Я ушел из кошары на аульную площадь, где стоял каменный памятник героям гражданской войны. И светлой, святой памятью тех, кто отстоял в бою наши степи, кто поил их своей кровью и теперь лежит в них погребенный, я поклялся не отступать! И не останавливаться перед каждым человеком, как перед закрытой дверью, не раздумывать, а входить смело, открыто, честно. И найдешь друга!
А друзья у нас будут! И наш великий Абай с нами. Он сказал: “Пахаря славный труд — хорош!”
“Бал-лшой балда!.. А про швейную машинку в коране написано?” — вспомнил я неожиданно и тогда только захохотал. В одиночку, но очень весело, от души».
Борис ладонями потер слипавшиеся, засыпающие глаза и, откинувшись на спинку стула, прислушался. Дом, до краев налитый сонной, теплой тишиной, спал сладко, с легкими вздохами и причмокиванием, будто сосал сон. И у Бориса сразу ослабела шея, не в силах держать ослабевшую, падающую голову. Поплыл на него сначала медленно, потом все быстрее и быстрее — ззмахивающий саблей Амангельды. Борис дернул головой, и красный батыр встал на свое место в глубине кабинета.
Тогда перевернул страницу.
«Наш обоз уже скрылся за горизонтом, мой жеребец рыл снег, прося хода, но я, намотав на руку вожжи, сдерживал его. Сдерживал молча. Голоса не было. Горло стиснул накат неукротимого бешенства. Хотелось выть, кусаться по-звериному!
На страшном месте остановился я.
На степь ложились слоисто-синие, как дым, зимние сумерки. Слюдой посверкивал наст, искрились сугробы. А поверх наста и сугробов, в несколько рядов лежал мерзлый скот, овцы и коровы, то обессиленно выкинув вперед, по-собачьи, передние ноги и ткнувшись мордой в снег, то порываясь выскочить из снега, как утопающий из воды, то на боку, с ногами прямыми, как палки, то навалившись друг на друга, с дико оскаленными зубами, закусившими клочья шерсти. В голодной ярости они рвали с себя и с других шерсть и глотали ее.
Крупная корова, обезумев от голода, втиснулась между двумя большими камнями и, замерзнув, стояла, как живая. Птицы выклевали ей глаза, а лисицы располосовали кожу. А между ее изогнутыми лирой рогами сидел орел-могильник, тяжелый, сытый. Вжимая голову в крылья, он угрюмо косился на меня. Чабаны говорят, что эти стервятники за день-два чуют джут и начинают стаями кружить над тебеневкой.
Было торжественно тихо. Заструги с загнутыми верхушками стояли причудливыми надгробьями гигантского кладбища. Сколько народного добра, сколько людских ожиданий и надежд похоронено здесь, сколько отчаяния будет, и погребального воя, и слез!
Грива и хвост жеребца вдруг отлетели в сторону И повисли горизонтально в воздухе. По степи зыбью, бежала снежная понизовка. Начинался буран. Джут погубил скот, буран скроет следы его злодеяния. Я шевельнул вожжами, и вместе с жеребцом рванулся орел-могильник. Он не хотел обгонять и долго кружил над моей головой.

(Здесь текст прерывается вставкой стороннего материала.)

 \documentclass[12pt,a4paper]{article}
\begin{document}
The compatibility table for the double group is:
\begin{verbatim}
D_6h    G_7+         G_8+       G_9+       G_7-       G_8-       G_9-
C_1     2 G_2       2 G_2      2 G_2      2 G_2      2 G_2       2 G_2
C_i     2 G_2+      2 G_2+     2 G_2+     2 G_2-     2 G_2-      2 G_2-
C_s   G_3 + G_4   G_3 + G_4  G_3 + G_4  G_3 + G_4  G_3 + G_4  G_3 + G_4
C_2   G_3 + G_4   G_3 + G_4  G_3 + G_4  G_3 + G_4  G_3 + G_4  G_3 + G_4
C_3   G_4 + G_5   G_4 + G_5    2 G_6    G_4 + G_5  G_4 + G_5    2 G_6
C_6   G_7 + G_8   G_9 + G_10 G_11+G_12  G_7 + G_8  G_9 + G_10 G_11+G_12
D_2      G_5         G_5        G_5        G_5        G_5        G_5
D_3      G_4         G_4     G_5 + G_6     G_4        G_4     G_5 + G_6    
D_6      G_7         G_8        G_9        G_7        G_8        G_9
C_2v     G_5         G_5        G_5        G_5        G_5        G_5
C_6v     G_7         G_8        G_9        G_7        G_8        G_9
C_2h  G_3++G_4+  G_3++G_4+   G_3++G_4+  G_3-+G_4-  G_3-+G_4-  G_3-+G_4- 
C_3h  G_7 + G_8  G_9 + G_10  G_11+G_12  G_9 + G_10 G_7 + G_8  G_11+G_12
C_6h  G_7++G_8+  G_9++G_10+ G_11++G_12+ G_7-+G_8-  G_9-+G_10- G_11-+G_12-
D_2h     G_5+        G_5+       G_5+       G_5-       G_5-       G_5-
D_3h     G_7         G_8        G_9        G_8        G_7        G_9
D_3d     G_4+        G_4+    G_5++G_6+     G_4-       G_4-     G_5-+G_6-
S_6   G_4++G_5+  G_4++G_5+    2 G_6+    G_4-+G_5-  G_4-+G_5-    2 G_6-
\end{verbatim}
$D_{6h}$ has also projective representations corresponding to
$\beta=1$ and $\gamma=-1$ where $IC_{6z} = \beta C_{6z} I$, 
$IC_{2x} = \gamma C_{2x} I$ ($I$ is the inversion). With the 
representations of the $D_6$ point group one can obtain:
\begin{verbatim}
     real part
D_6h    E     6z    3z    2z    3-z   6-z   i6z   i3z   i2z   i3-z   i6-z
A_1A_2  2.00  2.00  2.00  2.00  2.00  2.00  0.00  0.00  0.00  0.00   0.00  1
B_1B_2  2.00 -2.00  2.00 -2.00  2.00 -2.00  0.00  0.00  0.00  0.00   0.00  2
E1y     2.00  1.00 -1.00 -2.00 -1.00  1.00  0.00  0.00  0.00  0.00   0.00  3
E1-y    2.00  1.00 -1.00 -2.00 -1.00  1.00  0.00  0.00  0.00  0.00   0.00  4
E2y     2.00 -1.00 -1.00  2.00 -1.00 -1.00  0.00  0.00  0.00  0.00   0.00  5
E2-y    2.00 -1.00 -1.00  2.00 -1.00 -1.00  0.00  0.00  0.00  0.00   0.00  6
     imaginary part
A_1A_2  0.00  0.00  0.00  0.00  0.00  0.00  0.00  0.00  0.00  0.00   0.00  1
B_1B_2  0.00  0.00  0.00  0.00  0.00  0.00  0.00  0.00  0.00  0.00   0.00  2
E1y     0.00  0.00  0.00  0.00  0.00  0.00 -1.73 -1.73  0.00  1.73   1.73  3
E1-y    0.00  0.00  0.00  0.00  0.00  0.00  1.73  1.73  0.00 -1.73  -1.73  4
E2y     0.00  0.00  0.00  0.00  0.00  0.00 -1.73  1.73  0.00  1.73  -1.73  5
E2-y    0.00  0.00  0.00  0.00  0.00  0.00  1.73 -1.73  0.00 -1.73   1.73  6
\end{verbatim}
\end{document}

Едва я поднялся в сопки, буран выскочил из ущелья и ринулся вниз. Я оглянулся. В степи бесновалось уже белое бушующее море. В неистовстве бурана были страстный гнев, как и в моей душе. А над седым, мечущимся морем кровавым глазом повис Марс».
«Я гнал жеребца наметом до колхоза “Женис”. Не тепла, не горячего чая хотелось мне, а горячего дружеского сочувствия. Председатель “Жениса” Рамазанов — мой приятель. Я познакомился с ним во время практики. Его колхоз — сосед нашего учебного хозяйства. Мне очень нравился этот умный человек и умный хозяин. Он молча выслушал мой излишне горячий рассказ о погибшем от джута скоте, и его внимательные, с добродушной хитрецой глаза стали какими-то чересчур снисходительными:
— Хотите, позову нашего чабана, деда Кадырбая? “Большой джут” девятьсот четвертого года помнит. Аллах праведный, шесть миллионов овец, коров, лошадей и верблюдов погибло! Очень интересно рассказывает. Позвать?

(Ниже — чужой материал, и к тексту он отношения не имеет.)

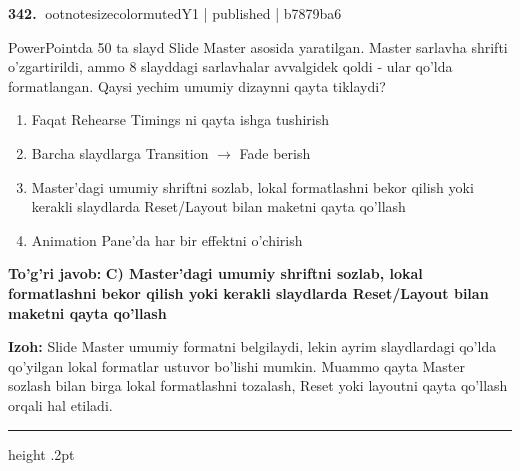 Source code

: \documentclass[10pt,a4paper]{article}
\begin{document}
\textbf{\color{ink}342.} {ootnotesizecolor{muted}Y1 | published | b7879ba6}
\par
PowerPointda 50 ta slayd Slide Master asosida yaratilgan. Master sarlavha shrifti o'zgartirildi, ammo 8 slayddagi sarlavhalar avvalgidek qoldi - ular qo'lda formatlangan. Qaysi yechim umumiy dizaynni qayta tiklaydi?
\begin{enumerate}[label=\Alph*),leftmargin=9mm]
\item Faqat Rehearse Timings ni qayta ishga tushirish
\item Barcha slaydlarga Transition \ensuremath{\rightarrow} Fade berish
\item Master'dagi umumiy shriftni sozlab, lokal formatlashni bekor qilish yoki kerakli slaydlarda Reset/Layout bilan maketni qayta qo'llash
\item Animation Pane'da har bir effektni o'chirish
\end{enumerate}
\begin{tcolorbox}[enhanced,breakable,colback=teal!4,colframe=teal!55!black,boxrule=0.45pt,arc=1.2mm,left=2.8mm,right=2.8mm,top=2mm,bottom=2mm]
\textbf{\color{teal}To'g'ri javob:} \textbf{C) Master'dagi umumiy shriftni sozlab, lokal formatlashni bekor qilish yoki kerakli slaydlarda Reset/Layout bilan maketni qayta qo'llash}
\par\smallskip
\textbf{Izoh:} Slide Master umumiy formatni belgilaydi, lekin ayrim slaydlardagi qo'lda qo'yilgan lokal formatlar ustuvor bo'lishi mumkin. Muammo qayta Master sozlash bilan birga lokal formatlashni tozalash, Reset yoki layoutni qayta qo'llash orqali hal etiladi.
\end{tcolorbox}
\vspace{2mm}\hrule height .2pt\vspace{2mm}
\end{document}
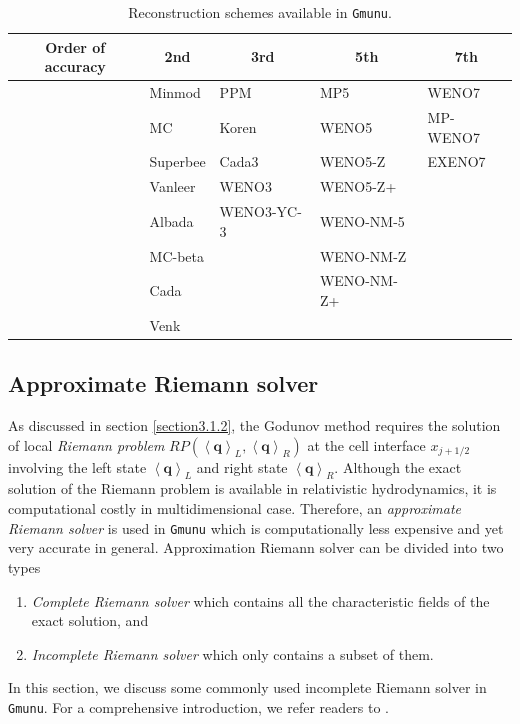 \begin{table}[h]
	\centering
	\caption{\label{tab:limiters}Reconstruction schemes available in \texttt{Gmunu}.}
	\begin{tabular}{ l | l | l | l | l }
		\multicolumn{1}{c|}{ Order of accuracy } & \multicolumn{1}{c|}{ 2nd } & \multicolumn{1}{c|}{ 3rd } & \multicolumn{1}{c|}{ 5th } & \multicolumn{1}{c}{ 7th }\\ \hline
		  & Minmod \cite{ziegler2011semi,kolgan1972application,van1979towards} 
          & PPM \cite{colella1984piecewise} & MP5 \cite{suresh1997accurate} & WENO7\\
		  & MC \cite{van1974towards} & Koren & WENO5 & MP-WENO7 \\
		  & Superbee \cite{roe1986characteristic} & Cada3 & WENO5-Z & EXENO7 \\
		  & Vanleer \cite{van1977towards} & WENO3 & WENO5-Z+ &  \\
		  & Albada & WENO3-YC-3 & WENO-NM-5 &  \\
		  & MC-beta &  & WENO-NM-Z &  \\
		  & Cada &  & WENO-NM-Z+ &  \\
		  & Venk &  &  &  \\
	\end{tabular}
\end{table}

\subsection{Approximate Riemann solver}
As discussed in section \ref{section3.1.2},
the Godunov method requires the solution of local \textit{Riemann problem }
$RP\left(\left\langle \mathbf{q} \right\rangle_{L}, \left\langle \mathbf{q} \right\rangle_{R} \right)$
at the cell interface $x_{j+1/2}$ involving the left state $\left\langle \mathbf{q} \right\rangle_{L}$
and right state $\left\langle \mathbf{q} \right\rangle_{R}$.
Although the exact solution of the Riemann problem is available in relativistic hydrodynamics,
it is computational costly in multidimensional case.
Therefore, an \textit{approximate Riemann solver} is used in \texttt{Gmunu}
which is computationally less expensive and yet very accurate in general.
Approximation Riemann solver can be divided into two types
\begin{enumerate}[label=(\roman*)]
    \item \textit{Complete Riemann solver} which contains all the characteristic fields of the exact solution, and
    \item \textit{Incomplete Riemann solver} which only contains a subset of them.
\end{enumerate}
In this section, we discuss some commonly used incomplete Riemann solver in \texttt{Gmunu}.
For a comprehensive introduction, we refer readers to \cite{toro2013riemann}.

— Знаю, знаю! — раздраженно отмахнулся я. — Читал об этом “большом джуте”!
— Тогда зачем горячишься, дорогой? Обычные убытки нашего животноводства.
— Как это — обычные? Тебеневка — это всегда изнурение скота и, очень часто, массовая гибель. Доказательства налицо. Посмотришь — от страха дрожь, как нож по горлу, пробегает! Зачем же и сейчас держаться только за тебеневку? Мертвый лист на живом дереве! Одни только гуменные корма, собранные на целине, крепко ударят по нашей вечной бескормице! Тогда и сухое лето, и даже джут нас не запугают. Это и вы знаете. Верно я говорю?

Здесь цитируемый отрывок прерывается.